• _WHAT THIS TASK INVOLVES_: Check every line of the entries for "html", and copy the lines that hold it.

• _MATERIAL PROVIDED_:

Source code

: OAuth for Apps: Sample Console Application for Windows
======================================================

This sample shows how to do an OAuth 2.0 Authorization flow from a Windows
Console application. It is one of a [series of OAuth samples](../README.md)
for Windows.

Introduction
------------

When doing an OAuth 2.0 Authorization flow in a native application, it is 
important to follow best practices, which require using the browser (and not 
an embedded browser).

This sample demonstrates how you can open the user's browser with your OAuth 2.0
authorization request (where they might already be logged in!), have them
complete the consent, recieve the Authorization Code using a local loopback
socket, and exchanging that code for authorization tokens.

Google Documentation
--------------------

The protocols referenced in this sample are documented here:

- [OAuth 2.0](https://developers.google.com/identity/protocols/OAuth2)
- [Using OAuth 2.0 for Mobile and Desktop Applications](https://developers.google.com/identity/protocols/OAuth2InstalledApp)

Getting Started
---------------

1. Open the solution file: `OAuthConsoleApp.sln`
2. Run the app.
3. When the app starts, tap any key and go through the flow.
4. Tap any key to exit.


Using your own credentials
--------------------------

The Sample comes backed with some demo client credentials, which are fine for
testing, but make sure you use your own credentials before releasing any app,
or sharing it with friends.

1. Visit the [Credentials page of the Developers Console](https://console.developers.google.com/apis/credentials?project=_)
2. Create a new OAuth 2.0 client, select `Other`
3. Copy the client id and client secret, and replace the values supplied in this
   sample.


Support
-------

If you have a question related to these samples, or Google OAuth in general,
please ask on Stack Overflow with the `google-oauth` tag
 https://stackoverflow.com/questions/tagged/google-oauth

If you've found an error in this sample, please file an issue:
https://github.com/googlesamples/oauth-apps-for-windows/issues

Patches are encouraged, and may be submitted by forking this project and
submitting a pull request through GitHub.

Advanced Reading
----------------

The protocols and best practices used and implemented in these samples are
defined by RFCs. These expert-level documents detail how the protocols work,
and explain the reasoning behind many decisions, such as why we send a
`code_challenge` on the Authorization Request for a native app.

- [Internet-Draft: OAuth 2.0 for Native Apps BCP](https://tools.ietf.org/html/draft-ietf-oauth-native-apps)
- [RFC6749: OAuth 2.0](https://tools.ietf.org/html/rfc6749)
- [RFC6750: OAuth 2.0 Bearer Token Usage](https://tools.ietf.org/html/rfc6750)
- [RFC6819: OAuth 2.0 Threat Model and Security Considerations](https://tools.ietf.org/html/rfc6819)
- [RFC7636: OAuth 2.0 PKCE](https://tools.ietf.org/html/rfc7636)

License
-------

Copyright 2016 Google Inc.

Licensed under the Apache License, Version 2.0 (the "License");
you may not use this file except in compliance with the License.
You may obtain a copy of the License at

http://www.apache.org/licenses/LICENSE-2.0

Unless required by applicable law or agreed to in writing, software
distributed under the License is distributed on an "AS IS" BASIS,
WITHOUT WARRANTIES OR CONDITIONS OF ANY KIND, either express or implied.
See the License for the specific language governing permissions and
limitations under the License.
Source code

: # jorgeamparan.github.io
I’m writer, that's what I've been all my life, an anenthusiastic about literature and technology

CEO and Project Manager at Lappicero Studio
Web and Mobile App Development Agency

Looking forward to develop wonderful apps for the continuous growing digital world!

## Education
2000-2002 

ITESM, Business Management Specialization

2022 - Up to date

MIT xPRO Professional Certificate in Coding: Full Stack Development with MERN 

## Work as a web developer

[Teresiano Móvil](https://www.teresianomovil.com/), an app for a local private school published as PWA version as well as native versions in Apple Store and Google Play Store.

• _RESPONSE AREA_:
- [Internet-Draft: OAuth 2.0 for Native Apps BCP](https://tools.ietf.org/html/draft-ietf-oauth-native-apps)
- [RFC6749: OAuth 2.0](https://tools.ietf.org/html/rfc6749)
- [RFC6750: OAuth 2.0 Bearer Token Usage](https://tools.ietf.org/html/rfc6750)
- [RFC6819: OAuth 2.0 Threat Model and Security Considerations](https://tools.ietf.org/html/rfc6819)
- [RFC7636: OAuth 2.0 PKCE](https://tools.ietf.org/html/rfc7636)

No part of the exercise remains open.